Eigentlich hatte er das ja mit allen jungen Facharbeitern so gemacht. Aber trotzdem.
Cengiz streckte sich auf dem Bett aus und starrte zur Decke.
Vielleicht sollte er doch zunächst im Wohnheim ein Zimmer nehmen. Zumindest so lange, bis er eine preiswerte Wohnung gefunden hatte. Kontakt zu anderen fände er dort auch schneller. Und noch einen Vorteil hatte das Heim – es war billig.
4
Stefanie Westhoff hatte sich heute besonders schick angezogen. Der grüne, wadenlange Rock harmonierte gut mit ihrem beigen Rollkragenpullover. Dazu eine dunkelgrüne Kunstschmuckkette und ihre neuen, dunkelbraunen Stiefel –
sie gefiel sich.
Obwohl es erst kurz nach halb sieben war, waren schon einige Tische im Mykonos besetzt, vor allem die an den Fenstern zur Reitzensteinstraße.
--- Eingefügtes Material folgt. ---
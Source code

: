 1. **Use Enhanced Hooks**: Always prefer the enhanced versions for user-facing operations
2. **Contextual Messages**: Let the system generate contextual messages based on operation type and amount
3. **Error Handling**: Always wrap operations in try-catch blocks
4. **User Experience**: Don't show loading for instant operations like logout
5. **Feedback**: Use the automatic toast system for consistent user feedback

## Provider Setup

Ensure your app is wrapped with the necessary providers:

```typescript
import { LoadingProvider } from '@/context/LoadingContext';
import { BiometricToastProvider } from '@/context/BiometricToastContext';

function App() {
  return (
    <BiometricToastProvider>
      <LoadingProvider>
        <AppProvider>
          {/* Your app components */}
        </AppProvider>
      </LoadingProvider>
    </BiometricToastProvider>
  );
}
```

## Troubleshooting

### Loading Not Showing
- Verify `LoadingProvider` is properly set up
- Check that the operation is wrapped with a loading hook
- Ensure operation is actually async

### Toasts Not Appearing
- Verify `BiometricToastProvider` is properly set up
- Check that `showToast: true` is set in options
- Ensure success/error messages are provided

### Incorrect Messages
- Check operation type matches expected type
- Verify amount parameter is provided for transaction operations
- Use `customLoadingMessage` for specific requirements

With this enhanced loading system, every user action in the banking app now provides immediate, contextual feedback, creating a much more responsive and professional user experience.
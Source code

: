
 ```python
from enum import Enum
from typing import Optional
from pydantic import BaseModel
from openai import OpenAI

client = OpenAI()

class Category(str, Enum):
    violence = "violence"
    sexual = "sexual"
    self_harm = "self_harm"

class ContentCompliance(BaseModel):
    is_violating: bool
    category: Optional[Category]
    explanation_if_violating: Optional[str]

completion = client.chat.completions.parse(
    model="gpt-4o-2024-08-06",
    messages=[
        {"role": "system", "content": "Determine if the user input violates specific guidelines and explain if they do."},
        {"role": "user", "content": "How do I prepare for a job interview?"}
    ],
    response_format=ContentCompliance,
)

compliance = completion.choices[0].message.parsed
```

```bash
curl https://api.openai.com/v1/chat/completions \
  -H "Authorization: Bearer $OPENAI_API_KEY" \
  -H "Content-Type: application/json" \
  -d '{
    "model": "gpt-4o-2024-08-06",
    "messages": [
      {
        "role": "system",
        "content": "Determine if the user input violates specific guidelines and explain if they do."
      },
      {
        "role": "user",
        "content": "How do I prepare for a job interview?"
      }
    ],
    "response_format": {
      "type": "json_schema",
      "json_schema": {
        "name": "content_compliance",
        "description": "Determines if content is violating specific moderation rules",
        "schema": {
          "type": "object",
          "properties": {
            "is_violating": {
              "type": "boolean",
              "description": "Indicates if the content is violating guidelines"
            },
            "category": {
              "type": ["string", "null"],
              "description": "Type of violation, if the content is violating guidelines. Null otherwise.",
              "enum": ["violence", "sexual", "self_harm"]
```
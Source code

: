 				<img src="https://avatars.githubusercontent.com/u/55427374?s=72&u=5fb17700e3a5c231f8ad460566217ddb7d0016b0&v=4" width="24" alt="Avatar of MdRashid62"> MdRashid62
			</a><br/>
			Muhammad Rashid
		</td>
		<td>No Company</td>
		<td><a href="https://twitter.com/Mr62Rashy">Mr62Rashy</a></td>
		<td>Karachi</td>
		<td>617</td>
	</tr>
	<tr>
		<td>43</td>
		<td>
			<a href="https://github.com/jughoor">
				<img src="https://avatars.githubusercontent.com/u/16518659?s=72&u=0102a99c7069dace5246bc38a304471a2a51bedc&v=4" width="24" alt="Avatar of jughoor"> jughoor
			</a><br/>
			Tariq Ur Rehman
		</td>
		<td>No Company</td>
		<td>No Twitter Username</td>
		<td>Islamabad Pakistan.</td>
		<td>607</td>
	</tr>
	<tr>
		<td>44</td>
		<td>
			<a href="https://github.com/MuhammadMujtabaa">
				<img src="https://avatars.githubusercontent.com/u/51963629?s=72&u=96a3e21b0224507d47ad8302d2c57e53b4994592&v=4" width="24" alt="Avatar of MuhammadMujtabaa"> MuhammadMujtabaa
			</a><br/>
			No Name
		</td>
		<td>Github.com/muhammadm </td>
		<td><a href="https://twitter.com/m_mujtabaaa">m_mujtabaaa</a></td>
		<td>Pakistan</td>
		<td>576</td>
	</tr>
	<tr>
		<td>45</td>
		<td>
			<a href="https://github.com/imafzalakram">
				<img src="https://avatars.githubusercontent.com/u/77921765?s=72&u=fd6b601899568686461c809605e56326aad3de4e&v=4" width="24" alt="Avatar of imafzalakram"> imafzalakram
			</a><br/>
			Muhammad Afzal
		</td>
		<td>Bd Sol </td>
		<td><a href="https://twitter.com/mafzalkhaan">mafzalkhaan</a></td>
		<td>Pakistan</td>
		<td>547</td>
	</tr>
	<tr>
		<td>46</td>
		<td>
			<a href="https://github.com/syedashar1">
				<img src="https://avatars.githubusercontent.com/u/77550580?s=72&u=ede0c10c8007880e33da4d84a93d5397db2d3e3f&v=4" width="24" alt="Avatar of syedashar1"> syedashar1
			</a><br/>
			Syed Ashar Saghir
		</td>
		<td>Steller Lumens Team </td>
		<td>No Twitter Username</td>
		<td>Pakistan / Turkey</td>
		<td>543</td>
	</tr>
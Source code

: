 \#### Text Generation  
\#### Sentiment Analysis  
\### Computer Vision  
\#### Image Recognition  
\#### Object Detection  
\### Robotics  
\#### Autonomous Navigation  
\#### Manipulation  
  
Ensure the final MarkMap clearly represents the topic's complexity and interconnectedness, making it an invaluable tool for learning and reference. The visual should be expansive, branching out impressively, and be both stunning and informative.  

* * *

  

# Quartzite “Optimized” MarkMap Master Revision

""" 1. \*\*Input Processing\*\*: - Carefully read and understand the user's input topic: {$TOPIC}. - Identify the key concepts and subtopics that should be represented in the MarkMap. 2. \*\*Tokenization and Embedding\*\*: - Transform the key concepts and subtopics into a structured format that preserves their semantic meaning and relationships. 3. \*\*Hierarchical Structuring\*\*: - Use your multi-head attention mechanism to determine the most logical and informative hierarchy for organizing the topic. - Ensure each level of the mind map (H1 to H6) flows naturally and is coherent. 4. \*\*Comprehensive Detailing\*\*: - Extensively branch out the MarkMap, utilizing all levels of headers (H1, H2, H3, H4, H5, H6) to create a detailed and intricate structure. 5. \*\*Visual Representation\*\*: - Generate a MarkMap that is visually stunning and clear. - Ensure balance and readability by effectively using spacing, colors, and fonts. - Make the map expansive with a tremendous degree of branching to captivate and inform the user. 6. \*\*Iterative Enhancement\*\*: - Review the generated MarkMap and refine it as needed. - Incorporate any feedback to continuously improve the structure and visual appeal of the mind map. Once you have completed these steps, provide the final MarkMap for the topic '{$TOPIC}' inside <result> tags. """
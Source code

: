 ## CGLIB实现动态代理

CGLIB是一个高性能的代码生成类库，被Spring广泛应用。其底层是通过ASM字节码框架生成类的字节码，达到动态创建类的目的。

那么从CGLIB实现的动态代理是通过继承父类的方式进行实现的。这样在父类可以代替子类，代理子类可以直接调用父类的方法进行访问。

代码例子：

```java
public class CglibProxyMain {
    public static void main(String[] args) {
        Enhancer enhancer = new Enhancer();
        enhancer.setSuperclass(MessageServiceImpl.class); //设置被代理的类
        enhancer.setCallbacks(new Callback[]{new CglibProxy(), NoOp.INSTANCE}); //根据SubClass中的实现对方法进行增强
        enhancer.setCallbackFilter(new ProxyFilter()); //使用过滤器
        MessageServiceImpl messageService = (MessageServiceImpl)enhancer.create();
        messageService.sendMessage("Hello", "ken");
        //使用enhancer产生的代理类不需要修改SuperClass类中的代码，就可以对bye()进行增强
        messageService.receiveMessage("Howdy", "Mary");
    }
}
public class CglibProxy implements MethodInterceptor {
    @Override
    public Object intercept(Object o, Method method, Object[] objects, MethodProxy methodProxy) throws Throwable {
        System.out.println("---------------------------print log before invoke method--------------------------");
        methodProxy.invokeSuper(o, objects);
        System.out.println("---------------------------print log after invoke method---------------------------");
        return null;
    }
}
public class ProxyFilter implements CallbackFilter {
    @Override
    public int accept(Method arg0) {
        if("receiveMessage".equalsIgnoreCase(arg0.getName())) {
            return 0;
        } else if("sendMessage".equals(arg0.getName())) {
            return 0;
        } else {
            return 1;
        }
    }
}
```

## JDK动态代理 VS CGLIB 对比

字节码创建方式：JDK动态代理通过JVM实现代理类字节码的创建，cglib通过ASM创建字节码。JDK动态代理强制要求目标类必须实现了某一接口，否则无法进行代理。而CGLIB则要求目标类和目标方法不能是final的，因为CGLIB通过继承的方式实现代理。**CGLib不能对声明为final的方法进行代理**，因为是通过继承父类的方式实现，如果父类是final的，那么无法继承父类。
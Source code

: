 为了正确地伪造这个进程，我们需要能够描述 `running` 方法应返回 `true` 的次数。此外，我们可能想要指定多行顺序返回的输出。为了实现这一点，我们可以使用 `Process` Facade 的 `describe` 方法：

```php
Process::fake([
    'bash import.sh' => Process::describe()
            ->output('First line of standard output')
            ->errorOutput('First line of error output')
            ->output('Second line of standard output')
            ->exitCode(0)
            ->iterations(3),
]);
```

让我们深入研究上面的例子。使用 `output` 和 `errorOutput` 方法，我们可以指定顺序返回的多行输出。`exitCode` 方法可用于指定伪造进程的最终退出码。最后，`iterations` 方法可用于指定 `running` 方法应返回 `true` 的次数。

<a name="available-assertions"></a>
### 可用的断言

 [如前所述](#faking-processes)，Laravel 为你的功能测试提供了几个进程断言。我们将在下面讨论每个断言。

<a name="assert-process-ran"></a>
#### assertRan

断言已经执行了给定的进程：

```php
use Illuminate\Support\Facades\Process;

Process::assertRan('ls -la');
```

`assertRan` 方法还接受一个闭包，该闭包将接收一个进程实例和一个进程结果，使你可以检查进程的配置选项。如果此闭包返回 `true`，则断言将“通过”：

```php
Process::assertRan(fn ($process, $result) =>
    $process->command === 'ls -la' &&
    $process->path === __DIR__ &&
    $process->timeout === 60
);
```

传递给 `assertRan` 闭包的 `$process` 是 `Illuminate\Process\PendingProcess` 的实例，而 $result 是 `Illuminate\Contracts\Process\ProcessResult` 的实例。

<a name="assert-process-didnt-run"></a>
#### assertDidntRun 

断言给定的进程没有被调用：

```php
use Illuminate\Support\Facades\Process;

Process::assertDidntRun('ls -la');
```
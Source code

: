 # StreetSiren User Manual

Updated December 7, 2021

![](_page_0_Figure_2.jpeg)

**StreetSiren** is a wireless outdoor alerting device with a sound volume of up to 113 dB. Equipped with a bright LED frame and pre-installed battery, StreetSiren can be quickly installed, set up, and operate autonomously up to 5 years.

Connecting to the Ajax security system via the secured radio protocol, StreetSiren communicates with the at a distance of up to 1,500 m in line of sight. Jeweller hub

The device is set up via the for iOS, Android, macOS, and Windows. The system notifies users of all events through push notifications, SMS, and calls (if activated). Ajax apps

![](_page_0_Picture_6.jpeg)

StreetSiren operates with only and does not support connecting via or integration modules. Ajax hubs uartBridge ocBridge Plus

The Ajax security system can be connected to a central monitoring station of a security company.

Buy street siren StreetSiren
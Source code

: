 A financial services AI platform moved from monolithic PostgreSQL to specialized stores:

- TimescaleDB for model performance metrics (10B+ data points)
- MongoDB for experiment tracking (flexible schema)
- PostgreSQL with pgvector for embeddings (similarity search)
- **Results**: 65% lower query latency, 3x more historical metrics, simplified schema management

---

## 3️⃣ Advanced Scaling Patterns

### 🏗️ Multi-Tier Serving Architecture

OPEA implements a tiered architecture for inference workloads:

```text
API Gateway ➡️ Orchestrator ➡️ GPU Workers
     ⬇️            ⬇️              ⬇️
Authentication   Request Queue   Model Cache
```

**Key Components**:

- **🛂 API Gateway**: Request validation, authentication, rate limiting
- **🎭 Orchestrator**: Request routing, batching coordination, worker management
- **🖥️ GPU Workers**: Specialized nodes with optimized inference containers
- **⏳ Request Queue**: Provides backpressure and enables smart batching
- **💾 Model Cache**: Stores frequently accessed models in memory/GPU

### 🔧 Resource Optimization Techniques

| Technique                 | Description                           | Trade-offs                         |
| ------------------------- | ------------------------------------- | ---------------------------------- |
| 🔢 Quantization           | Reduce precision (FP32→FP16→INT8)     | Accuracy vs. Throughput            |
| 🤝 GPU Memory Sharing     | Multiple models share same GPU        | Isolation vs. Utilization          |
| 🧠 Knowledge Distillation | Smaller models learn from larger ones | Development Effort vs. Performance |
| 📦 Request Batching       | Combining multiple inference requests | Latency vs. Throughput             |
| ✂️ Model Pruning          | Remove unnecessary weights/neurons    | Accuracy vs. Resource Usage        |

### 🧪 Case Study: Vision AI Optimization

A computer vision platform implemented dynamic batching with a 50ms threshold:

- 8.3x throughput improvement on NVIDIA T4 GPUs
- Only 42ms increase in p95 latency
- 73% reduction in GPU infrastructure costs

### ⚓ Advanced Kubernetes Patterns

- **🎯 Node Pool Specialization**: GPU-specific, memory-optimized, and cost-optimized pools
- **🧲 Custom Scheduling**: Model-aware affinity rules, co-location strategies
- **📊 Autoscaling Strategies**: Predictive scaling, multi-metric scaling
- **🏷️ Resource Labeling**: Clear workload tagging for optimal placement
Der etwas kitschige Brunnen an der Kopfseite des Restaurants direkt neben dem Eingang plätscherte leise, aber kontinuierlich. Stefanie ging das Rauschen eigentlich nicht auf die Nerven, aber Klaus, ihren Bruder, störte es. Das schlage ihm auf die Blase, meinte er.
Die Bedienung im Mykonos war außergewöhnlich freundlich.
Das war der Grund, warum sie diesen Griechen den anderen in der Stadt vorzog. Außerdem war das Essen gut und reichlich.
Der Kellner zündete die Kerze auf dem Tisch an und reichte ihr die Speisekarte.
»Danke. Ich möchte einen weißen Demestica. Das Essen bestelle ich später, ich warte noch auf jemanden.«
Wenig später stand ihr Wein und der übliche BegrüßungsOuzo auf dem Tisch. Stefanie nippte an dem Schnaps und spülte den Geschmack mit dem Demestica herunter. An Ouzo würde sie sich nie gewöhnen. Sie fragte sich, was sie eigentlich in Griechenland trinken sollte. Dort werde bei jeder sich bietenden Gelegenheit der Anisschnaps aus Wassergläsern getrunken, hatte ihr eine Freundin erzählt. Na ja, manchmal übertrieb die ja auch ein bißchen. In etwa drei Wochen würde Stefanie es wissen. Schon seit langem war eine Woche Samos gebucht.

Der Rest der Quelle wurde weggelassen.